Every word of every entry must be retyped exactly.

Start of Records for the task

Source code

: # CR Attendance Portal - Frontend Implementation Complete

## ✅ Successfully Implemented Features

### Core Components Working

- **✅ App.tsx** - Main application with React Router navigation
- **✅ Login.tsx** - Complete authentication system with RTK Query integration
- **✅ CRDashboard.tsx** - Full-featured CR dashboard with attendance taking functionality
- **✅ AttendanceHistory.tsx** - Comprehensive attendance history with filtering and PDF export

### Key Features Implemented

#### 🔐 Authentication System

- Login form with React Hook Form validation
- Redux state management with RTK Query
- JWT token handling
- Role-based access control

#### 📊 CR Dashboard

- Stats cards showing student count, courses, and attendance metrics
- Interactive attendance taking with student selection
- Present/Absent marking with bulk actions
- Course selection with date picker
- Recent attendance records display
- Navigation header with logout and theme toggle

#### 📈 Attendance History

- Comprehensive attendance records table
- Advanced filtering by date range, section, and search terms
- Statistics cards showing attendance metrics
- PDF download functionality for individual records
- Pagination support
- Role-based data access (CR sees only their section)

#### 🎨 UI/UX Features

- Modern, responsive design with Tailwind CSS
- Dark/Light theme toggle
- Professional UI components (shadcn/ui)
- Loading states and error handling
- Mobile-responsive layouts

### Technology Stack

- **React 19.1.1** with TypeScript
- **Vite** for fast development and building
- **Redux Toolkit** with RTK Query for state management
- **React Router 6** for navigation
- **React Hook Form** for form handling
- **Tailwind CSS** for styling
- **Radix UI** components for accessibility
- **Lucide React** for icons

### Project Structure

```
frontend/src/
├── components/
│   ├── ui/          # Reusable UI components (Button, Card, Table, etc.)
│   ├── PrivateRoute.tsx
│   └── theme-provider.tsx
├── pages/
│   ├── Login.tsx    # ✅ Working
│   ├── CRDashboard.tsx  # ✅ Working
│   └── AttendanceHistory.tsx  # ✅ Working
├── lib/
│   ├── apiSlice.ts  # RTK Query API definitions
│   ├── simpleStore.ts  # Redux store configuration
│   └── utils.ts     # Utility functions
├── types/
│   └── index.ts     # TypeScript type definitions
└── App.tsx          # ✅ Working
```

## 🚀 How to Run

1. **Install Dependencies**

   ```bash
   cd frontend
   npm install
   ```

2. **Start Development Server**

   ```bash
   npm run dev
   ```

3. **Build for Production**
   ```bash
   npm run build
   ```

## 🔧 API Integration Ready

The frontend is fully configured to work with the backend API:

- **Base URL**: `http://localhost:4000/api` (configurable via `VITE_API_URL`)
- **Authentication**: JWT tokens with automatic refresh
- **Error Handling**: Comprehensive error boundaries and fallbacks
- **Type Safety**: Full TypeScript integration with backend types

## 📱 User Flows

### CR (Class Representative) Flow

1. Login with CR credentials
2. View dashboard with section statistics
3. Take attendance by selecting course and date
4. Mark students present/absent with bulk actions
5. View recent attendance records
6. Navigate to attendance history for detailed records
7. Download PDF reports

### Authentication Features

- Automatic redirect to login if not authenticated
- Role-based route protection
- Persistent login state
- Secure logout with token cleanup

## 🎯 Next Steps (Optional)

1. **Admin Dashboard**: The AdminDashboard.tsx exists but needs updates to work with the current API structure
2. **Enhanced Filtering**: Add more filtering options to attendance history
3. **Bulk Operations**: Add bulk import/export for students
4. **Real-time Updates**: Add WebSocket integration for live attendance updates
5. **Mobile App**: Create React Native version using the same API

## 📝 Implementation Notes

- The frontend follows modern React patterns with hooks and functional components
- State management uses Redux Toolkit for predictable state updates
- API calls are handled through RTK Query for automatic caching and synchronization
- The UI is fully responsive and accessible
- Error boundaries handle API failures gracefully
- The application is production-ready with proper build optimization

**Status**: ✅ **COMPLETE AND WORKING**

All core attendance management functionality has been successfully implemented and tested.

End of Records for the task

§ **Result for this task**:
Source code

: # CR Attendance Portal - Frontend Implementation Complete

## ✅ Successfully Implemented Features

### Core Components Working

- **✅ App.tsx** - Main application with React Router navigation
- **✅ Login.tsx** - Complete authentication system with RTK Query integration
- **✅ CRDashboard.tsx** - Full-featured CR dashboard with attendance taking functionality
- **✅ AttendanceHistory.tsx** - Comprehensive attendance history with filtering and PDF export

### Key Features Implemented

#### 🔐 Authentication System

- Login form with React Hook Form validation
- Redux state management with RTK Query
- JWT token handling
- Role-based access control

#### 📊 CR Dashboard

- Stats cards showing student count, courses, and attendance metrics
- Interactive attendance taking with student selection
- Present/Absent marking with bulk actions
- Course selection with date picker
- Recent attendance records display
- Navigation header with logout and theme toggle

#### 📈 Attendance History

- Comprehensive attendance records table
- Advanced filtering by date range, section, and search terms
- Statistics cards showing attendance metrics
- PDF download functionality for individual records
- Pagination support
- Role-based data access (CR sees only their section)

#### 🎨 UI/UX Features

- Modern, responsive design with Tailwind CSS
- Dark/Light theme toggle
- Professional UI components (shadcn/ui)
- Loading states and error handling
- Mobile-responsive layouts

### Technology Stack

- **React 19.1.1** with TypeScript
- **Vite** for fast development and building
- **Redux Toolkit** with RTK Query for state management
- **React Router 6** for navigation
- **React Hook Form** for form handling
- **Tailwind CSS** for styling
- **Radix UI** components for accessibility
- **Lucide React** for icons

### Project Structure

```
frontend/src/
├── components/
│   ├── ui/          # Reusable UI components (Button, Card, Table, etc.)
│   ├── PrivateRoute.tsx
│   └── theme-provider.tsx
├── pages/
│   ├── Login.tsx    # ✅ Working
│   ├── CRDashboard.tsx  # ✅ Working
│   └── AttendanceHistory.tsx  # ✅ Working
├── lib/
│   ├── apiSlice.ts  # RTK Query API definitions
│   ├── simpleStore.ts  # Redux store configuration
│   └── utils.ts     # Utility functions
├── types/
│   └── index.ts     # TypeScript type definitions
└── App.tsx          # ✅ Working
```

## 🚀 How to Run

1. **Install Dependencies**

   ```bash
   cd frontend
   npm install
   ```

2. **Start Development Server**

   ```bash
   npm run dev
   ```

3. **Build for Production**
   ```bash
   npm run build
   ```

## 🔧 API Integration Ready

The frontend is fully configured to work with the backend API:

- **Base URL**: `http://localhost:4000/api` (configurable via `VITE_API_URL`)
- **Authentication**: JWT tokens with automatic refresh
- **Error Handling**: Comprehensive error boundaries and fallbacks
- **Type Safety**: Full TypeScript integration with backend types

## 📱 User Flows

### CR (Class Representative) Flow

1. Login with CR credentials
2. View dashboard with section statistics
3. Take attendance by selecting course and date
4. Mark students present/absent with bulk actions
5. View recent attendance records
6. Navigate to attendance history for detailed records
7. Download PDF reports

### Authentication Features

- Automatic redirect to login if not authenticated
- Role-based route protection
- Persistent login state
- Secure logout with token cleanup

## 🎯 Next Steps (Optional)

1. **Admin Dashboard**: The AdminDashboard.tsx exists but needs updates to work with the current API structure
2. **Enhanced Filtering**: Add more filtering options to attendance history
3. **Bulk Operations**: Add bulk import/export for students
4. **Real-time Updates**: Add WebSocket integration for live attendance updates
5. **Mobile App**: Create React Native version using the same API

## 📝 Implementation Notes

- The frontend follows modern React patterns with hooks and functional components
- State management uses Redux Toolkit for predictable state updates
- API calls are handled through RTK Query for automatic caching and synchronization
- The UI is fully responsive and accessible
- Error boundaries handle API failures gracefully
- The application is production-ready with proper build optimization

**Status**: ✅ **COMPLETE AND WORKING**

All core attendance management functionality has been successfully implemented and tested.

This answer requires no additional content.